The objective of the present invention is to provide a common and effective protecting 
method for preventing falsification of computer software. 

The entity of computer software consists of saving files. Therefore, protecting software 
means actually protecting its files. The constitution of software includes at least one program file 
and one or more data files. The key to protecting software is to protect the program files and the 
important data files. 

First, the present invention introduces the concept of software fingerprint. More 
specifically, a software fingerprint is its file fingerprint. It is an intrinsic static characteristic of a 
consecutive byte data sequence that uses simple values known as characteristic values or small 
data blocks to fully represent or reflect the file content. Regarding fingerprint characteristic, 
there is no difference between the program file and data file of software.
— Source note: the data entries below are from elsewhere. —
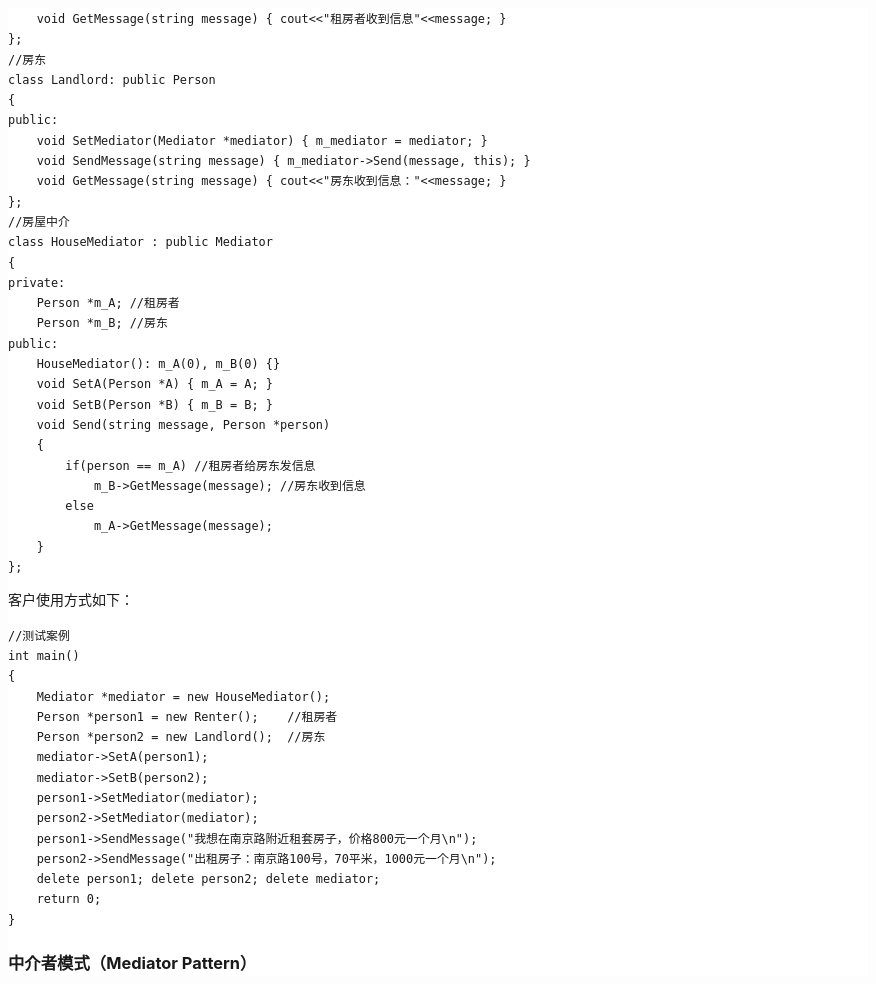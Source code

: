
 ```text
    void GetMessage(string message) { cout<<"租房者收到信息"<<message; }  
};  
//房东  
class Landlord: public Person  
{  
public:  
    void SetMediator(Mediator *mediator) { m_mediator = mediator; }  
    void SendMessage(string message) { m_mediator->Send(message, this); }  
    void GetMessage(string message) { cout<<"房东收到信息："<<message; }  
};  
//房屋中介  
class HouseMediator : public Mediator  
{  
private:  
    Person *m_A; //租房者  
    Person *m_B; //房东  
public:  
    HouseMediator(): m_A(0), m_B(0) {}  
    void SetA(Person *A) { m_A = A; }  
    void SetB(Person *B) { m_B = B; }  
    void Send(string message, Person *person)   
    {  
        if(person == m_A) //租房者给房东发信息  
            m_B->GetMessage(message); //房东收到信息  
        else  
            m_A->GetMessage(message);  
    }  
};  
```

客户使用方式如下：

```text
//测试案例  
int main()  
{     
    Mediator *mediator = new HouseMediator();  
    Person *person1 = new Renter();    //租房者  
    Person *person2 = new Landlord();  //房东  
    mediator->SetA(person1);  
    mediator->SetB(person2);  
    person1->SetMediator(mediator);  
    person2->SetMediator(mediator);  
    person1->SendMessage("我想在南京路附近租套房子，价格800元一个月\n");  
    person2->SendMessage("出租房子：南京路100号，70平米，1000元一个月\n");  
    delete person1; delete person2; delete mediator;  
    return 0;  
}  
```

### 中介者模式（Mediator Pattern）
Any change to any byte 
in the file will lead to a change in the fingerprint characteristic of the file. Obviously, the 
fingerprint characteristic is a statistical characteristic, which is calculated according to a 
prescribed algorithm. There are many kinds of algorithms. Different algorithms may have 
different practical application effects. A cumulative calculation of the byte data of a file is a 
simple algorithm. The accumulated sum is known as the check sum, which can be used as the 
characteristic value of a type of file fingerprint (although it is not refined yet). The application 
example of the present invention will provide a highly-effective and practical algorithm. 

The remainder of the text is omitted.